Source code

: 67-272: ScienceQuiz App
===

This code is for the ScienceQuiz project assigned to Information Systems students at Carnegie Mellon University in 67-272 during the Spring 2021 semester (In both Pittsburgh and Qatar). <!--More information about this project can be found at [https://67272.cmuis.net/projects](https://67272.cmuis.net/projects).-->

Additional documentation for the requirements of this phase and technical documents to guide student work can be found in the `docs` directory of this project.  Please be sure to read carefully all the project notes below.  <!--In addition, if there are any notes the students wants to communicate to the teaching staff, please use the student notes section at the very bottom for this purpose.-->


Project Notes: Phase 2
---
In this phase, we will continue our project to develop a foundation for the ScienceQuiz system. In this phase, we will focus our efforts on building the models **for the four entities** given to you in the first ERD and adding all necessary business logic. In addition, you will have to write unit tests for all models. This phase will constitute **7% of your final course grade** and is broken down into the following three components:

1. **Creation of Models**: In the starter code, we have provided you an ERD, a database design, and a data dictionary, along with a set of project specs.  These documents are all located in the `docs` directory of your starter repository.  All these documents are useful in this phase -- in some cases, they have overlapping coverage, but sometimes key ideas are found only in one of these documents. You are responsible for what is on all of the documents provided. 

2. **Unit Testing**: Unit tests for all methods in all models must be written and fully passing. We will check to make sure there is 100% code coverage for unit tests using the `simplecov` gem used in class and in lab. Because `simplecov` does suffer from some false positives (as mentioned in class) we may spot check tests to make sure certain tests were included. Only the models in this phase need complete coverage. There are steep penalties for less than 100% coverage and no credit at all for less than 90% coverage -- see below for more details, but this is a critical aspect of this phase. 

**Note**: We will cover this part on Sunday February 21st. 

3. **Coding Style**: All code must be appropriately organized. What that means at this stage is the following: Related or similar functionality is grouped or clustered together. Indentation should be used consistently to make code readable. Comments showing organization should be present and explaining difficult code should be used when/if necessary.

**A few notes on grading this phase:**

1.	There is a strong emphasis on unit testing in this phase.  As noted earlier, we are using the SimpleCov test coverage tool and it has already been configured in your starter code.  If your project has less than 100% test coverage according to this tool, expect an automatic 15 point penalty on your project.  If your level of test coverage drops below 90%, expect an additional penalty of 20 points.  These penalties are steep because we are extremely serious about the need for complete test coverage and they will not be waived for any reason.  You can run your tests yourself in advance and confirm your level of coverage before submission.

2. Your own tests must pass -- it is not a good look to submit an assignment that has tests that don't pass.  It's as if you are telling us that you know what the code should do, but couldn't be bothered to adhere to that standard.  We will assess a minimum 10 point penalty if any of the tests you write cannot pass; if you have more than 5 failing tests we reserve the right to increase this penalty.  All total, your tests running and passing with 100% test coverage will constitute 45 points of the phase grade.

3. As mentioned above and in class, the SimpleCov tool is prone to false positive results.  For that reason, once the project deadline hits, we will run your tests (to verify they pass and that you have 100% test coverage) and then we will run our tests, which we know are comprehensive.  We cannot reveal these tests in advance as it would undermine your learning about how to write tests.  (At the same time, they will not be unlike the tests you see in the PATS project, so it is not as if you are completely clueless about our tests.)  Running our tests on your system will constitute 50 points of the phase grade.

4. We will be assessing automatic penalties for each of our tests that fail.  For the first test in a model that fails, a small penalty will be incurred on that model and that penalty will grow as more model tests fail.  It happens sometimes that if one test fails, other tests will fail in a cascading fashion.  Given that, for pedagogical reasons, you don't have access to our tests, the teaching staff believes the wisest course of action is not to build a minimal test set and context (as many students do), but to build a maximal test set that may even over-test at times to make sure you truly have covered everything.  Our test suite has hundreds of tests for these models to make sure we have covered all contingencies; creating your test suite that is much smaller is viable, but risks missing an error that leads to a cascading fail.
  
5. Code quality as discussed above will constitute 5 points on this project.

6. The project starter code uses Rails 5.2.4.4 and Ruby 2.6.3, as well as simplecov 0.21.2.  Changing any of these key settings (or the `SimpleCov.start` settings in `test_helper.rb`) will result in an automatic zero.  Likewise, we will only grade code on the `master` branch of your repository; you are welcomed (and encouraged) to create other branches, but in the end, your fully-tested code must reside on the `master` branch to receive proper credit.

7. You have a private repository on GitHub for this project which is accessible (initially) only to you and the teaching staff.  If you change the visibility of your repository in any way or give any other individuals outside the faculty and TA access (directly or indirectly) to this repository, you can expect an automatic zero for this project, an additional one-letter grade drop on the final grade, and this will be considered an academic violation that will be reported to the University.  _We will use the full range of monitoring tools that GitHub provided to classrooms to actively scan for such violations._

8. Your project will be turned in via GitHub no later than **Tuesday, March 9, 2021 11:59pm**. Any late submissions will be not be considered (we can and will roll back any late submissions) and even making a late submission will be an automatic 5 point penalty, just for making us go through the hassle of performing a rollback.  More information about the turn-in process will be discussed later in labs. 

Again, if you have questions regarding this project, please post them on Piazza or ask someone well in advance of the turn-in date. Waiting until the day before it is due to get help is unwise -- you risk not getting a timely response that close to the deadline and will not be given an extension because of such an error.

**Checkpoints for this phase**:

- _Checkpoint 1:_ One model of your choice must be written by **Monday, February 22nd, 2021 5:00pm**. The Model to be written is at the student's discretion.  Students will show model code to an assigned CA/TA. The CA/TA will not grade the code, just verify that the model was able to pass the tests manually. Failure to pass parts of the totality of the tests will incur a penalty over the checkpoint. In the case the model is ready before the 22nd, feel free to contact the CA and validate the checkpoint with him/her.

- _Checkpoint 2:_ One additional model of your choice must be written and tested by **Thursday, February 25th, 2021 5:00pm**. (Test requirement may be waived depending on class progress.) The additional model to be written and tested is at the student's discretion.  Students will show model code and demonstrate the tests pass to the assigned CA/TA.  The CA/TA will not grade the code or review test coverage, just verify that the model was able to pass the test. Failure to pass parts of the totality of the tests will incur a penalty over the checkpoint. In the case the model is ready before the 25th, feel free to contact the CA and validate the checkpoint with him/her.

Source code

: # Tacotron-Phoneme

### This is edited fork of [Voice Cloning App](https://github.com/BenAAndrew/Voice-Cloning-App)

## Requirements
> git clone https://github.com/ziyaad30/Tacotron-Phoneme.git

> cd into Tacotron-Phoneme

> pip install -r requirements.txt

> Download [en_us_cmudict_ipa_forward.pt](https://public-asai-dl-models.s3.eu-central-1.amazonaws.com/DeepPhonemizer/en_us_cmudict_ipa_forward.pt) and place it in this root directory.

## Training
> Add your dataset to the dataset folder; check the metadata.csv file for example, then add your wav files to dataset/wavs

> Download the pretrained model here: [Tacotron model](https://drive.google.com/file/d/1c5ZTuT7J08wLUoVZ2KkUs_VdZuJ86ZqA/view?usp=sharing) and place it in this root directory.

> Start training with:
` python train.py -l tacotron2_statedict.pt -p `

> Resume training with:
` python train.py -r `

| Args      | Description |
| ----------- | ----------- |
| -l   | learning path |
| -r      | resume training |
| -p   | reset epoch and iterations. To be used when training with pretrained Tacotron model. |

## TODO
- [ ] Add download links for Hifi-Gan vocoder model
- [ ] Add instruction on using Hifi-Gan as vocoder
-=-=-=-=-
> TASK BRIEF
Copy every line of the material above in which the string "waived" can be found.

> ANSWER SECTION
1.	There is a strong emphasis on unit testing in this phase.  As noted earlier, we are using the SimpleCov test coverage tool and it has already been configured in your starter code.  If your project has less than 100% test coverage according to this tool, expect an automatic 15 point penalty on your project.  If your level of test coverage drops below 90%, expect an additional penalty of 20 points.  These penalties are steep because we are extremely serious about the need for complete test coverage and they will not be waived for any reason.  You can run your tests yourself in advance and confirm your level of coverage before submission.
- _Checkpoint 2:_ One additional model of your choice must be written and tested by **Thursday, February 25th, 2021 5:00pm**. (Test requirement may be waived depending on class progress.) The additional model to be written and tested is at the student's discretion.  Students will show model code and demonstrate the tests pass to the assigned CA/TA.  The CA/TA will not grade the code or review test coverage, just verify that the model was able to pass the test. Failure to pass parts of the totality of the tests will incur a penalty over the checkpoint. In the case the model is ready before the 25th, feel free to contact the CA and validate the checkpoint with him/her.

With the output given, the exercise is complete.